When a story confronts a character with the answers to those questions, she reacts and does things that lead to more things going wrong and getting worse. Since those events stem from the character, they are natural, organic evolutions of the story.

Keeping Details Straight

Organic writers, hounding after the scent of a character, may become so wrapped up in the hunt that they lose track of what other characters are doing. That might not matter so much in a first-person narrative, but losing track of characters can have an impact in a third-person story with more than one point-of-view character.

So keep a record of what’s happened so far, to whom it happened, and where it happened in the story timeline. I’ve found it helpful to create a table in Word or Excel with column headings such as Chapter, POV Character, Action, and Other Characters.
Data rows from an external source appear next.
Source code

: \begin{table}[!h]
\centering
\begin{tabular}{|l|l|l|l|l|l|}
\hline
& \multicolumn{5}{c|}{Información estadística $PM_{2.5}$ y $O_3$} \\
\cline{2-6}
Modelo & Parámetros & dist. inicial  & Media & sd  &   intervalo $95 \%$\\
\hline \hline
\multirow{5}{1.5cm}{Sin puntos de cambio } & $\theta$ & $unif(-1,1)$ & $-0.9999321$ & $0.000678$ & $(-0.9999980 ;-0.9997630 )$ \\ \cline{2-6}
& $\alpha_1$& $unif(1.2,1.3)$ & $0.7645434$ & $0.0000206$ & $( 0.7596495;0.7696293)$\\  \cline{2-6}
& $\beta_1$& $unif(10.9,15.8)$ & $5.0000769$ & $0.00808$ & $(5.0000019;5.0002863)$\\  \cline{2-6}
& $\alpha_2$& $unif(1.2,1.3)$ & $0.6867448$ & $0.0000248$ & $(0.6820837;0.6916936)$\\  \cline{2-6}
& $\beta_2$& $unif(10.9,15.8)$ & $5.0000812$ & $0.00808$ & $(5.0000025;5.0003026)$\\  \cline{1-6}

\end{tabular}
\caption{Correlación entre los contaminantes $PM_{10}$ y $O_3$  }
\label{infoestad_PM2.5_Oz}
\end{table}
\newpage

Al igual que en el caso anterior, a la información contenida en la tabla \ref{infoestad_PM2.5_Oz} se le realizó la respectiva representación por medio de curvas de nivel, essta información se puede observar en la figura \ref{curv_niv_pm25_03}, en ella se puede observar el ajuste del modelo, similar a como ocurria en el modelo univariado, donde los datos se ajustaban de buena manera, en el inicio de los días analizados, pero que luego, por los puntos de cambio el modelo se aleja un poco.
After you write a chapter, record who, what, when, and where. The POV Character column will clue you if you’ve neglected a character for too long. The Action column will be a handy reference for what motivates action in the future—and for where you need to go back and change things in order to set up an unexpected twist later in the story.

DO WHAT WORKS FOR YOU

There is no right way to write a novel. A writer who outlines the plot of his narrative first may actually be the envy of a pantser who knows she faces a serious editing task because of the potential side trips that might pop up during her wander. As a pantser, I hope that plotters also feel a sense of discovery when they build the storyline.

When I read a novel, I can’t usually tell if the author was a plotter or a pantser, and, frankly, I don’t give a damn. Just give me a good read!